– А Стоунз? – поинтересовался судья.
– Главный секретарь Мортимера. Он обеспечивал контроль различных сделок, которые заключал его шеф. В момент преступления он находился в Лондоне уже восемь дней. Остановился в отеле «Виктория». Я постарался сделать так, чтобы он ничего не узнал. Но позвонил в Скотленд-Ярд и попросил их сходить проверить его персону. Заметьте, когда английская полиция нагрянула в «Викторию», о смерти Мортимера не было известно в Англии, возможно, только в редакциях газет. Тем не менее птичка упорхнула. За несколько минут до прибытия инспекторов Стоунз сбежал…
Судья обвел мрачным взглядом ворох писем и телеграмм, наваленных на его столе.
Смерть миллиардера – событие, волнующее тысячи людей. А тот факт, что Мортимер умер насильственной смертью, встревожило всех тех, у кого были с ним общие дела.
– Думаете, стоит распустить слух об убийстве на почве ревности? – неуверенно спросил месье Комельо.
– Мне кажется, так будет благоразумнее. Иначе возникнет паника на бирже и разорится немало почтенных компаний, начиная с французских предприятий, которым Мортимер совсем недавно оказал финансовую помощь.
– Да, но…
– И это еще не все! Посольство Соединенных Штатов потребует от вас доказательств. А у вас их нет! У меня тоже.

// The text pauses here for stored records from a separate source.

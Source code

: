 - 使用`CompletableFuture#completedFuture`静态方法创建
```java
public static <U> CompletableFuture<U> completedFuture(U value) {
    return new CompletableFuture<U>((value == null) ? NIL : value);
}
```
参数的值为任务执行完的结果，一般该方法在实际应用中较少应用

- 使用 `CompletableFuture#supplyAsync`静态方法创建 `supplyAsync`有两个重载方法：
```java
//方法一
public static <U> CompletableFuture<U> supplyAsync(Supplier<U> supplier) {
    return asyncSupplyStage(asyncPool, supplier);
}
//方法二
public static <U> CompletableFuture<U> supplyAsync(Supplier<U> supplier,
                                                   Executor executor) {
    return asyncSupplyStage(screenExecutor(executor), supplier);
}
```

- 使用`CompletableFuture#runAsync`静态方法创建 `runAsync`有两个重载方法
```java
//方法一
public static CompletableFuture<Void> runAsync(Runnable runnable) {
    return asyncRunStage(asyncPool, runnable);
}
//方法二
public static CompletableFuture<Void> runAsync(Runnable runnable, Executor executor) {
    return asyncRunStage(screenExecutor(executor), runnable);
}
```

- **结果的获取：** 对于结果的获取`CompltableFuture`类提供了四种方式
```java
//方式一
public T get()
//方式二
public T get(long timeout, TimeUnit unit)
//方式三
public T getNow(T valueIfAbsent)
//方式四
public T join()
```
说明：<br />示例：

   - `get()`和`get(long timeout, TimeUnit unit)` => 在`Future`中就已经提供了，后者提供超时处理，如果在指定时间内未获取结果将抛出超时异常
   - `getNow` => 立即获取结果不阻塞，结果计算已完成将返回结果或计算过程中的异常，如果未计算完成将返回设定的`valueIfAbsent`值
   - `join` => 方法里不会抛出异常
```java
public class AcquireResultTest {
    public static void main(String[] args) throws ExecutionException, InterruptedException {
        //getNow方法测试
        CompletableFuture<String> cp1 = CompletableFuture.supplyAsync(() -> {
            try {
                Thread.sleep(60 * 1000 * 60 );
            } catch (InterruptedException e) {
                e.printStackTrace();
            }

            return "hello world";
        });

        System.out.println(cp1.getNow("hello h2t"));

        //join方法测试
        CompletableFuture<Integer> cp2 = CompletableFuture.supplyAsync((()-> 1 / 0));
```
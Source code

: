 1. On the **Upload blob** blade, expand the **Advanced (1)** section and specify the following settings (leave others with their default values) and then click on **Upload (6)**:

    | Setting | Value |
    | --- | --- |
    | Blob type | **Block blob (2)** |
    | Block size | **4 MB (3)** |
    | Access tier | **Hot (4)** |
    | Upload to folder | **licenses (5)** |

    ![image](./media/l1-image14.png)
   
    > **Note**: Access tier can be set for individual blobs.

Судья протер стекла очков.
– Так что же?
– Ничего! Я жду новостей от Дюфура, который находится в Фекаме со вчерашнего вечера. Пусть Мортимеру устроят пышные похороны. Что от этого изменится? Будут речи, официальные делегации…
Несколько секунд судья с любопытством смотрел на Мегрэ.
– У вас странный вид, – внезапно произнес он.
Комиссар улыбнулся и ответил доверительным тоном:
– Это морфий!
– Как?..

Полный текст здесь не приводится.